Transcribe the data below verbatim from the line with "Current version 1.2.0.RC0 of qzmq is" to the line with "This file is part of qzmq.". Include both of those lines.

BEGIN Records for the task

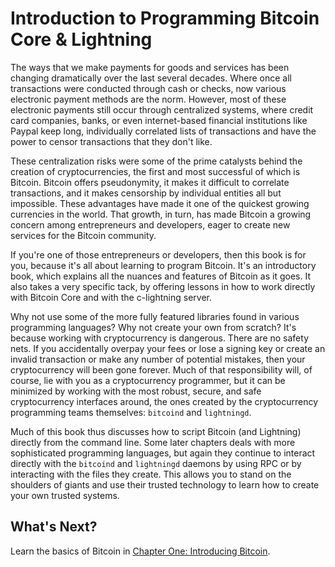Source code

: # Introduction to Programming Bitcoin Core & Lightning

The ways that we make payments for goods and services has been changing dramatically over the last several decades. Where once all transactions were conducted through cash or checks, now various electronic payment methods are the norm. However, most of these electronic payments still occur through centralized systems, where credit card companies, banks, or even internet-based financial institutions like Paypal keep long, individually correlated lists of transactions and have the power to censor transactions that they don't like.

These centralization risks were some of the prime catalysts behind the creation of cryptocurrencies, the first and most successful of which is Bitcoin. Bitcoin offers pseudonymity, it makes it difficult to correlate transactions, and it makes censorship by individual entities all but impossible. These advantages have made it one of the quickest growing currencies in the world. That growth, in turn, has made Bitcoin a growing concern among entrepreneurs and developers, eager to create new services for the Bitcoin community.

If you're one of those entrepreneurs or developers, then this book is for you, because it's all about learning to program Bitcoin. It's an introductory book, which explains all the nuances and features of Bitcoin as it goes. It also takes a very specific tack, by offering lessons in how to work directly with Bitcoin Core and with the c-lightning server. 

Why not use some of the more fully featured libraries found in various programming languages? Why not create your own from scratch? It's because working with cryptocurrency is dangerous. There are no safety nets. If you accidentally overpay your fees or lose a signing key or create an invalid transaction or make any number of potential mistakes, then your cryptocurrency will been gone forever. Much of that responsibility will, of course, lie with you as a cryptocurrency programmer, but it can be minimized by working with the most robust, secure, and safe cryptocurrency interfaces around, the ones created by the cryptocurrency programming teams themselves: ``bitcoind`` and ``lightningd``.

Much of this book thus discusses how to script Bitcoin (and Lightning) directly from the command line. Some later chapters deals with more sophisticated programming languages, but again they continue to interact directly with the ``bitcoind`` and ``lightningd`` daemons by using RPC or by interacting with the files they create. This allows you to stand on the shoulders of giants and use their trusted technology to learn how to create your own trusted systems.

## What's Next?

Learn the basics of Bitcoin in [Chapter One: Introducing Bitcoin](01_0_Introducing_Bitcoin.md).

END Records for the task
BEGIN Records for the task

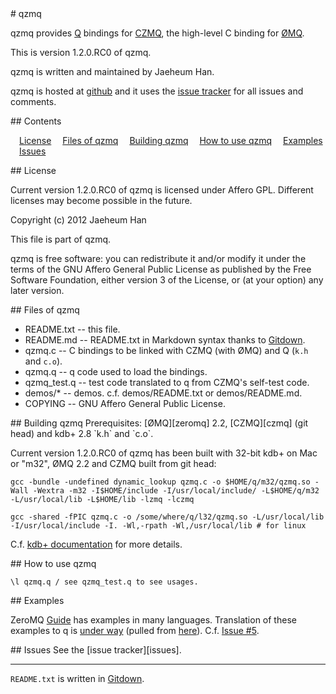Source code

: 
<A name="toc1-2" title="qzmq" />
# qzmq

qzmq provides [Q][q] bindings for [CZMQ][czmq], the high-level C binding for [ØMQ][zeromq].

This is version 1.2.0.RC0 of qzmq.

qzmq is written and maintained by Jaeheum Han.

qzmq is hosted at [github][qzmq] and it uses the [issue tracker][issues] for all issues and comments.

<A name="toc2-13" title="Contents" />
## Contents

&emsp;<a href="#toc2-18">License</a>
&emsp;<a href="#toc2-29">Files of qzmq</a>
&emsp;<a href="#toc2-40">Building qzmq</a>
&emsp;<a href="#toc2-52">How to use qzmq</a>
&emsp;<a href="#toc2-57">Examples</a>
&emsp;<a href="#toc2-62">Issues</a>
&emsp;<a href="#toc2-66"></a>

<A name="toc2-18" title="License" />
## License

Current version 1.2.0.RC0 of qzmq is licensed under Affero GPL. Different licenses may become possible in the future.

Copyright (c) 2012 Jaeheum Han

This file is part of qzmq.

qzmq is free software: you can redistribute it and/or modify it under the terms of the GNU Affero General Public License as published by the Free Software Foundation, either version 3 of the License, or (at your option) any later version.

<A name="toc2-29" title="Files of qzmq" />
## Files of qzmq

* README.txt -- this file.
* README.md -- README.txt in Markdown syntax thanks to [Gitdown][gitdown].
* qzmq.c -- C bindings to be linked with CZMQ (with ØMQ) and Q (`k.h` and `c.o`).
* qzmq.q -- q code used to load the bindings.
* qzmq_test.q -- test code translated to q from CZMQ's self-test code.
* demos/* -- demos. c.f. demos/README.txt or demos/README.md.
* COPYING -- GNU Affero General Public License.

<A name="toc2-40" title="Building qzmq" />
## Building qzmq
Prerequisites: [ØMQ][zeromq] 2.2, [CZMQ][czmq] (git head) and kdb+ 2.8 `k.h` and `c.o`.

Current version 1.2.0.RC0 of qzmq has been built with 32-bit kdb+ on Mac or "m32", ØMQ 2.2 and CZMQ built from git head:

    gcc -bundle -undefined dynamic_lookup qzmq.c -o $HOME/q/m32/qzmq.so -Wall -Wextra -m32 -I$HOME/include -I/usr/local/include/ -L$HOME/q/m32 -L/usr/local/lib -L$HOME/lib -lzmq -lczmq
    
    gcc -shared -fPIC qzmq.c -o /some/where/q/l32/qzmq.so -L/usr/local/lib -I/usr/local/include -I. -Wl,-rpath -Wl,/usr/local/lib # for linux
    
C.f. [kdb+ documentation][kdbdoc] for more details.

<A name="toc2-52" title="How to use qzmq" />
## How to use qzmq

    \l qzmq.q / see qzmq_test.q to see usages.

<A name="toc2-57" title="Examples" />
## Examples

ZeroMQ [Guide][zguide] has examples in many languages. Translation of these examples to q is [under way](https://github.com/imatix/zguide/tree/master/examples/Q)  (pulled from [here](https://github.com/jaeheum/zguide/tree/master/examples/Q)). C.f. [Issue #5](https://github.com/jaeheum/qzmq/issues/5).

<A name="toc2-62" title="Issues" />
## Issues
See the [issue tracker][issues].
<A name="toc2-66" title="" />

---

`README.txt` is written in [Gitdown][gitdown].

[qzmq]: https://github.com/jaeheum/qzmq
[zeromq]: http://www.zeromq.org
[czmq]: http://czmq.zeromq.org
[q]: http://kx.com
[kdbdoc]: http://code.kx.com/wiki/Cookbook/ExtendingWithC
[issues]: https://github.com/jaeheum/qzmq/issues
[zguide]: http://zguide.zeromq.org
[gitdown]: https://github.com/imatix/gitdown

END Records for the task

**Expected output**
Current version 1.2.0.RC0 of qzmq is licensed under Affero GPL. Different licenses may become possible in the future.

Copyright (c) 2012 Jaeheum Han

This file is part of qzmq.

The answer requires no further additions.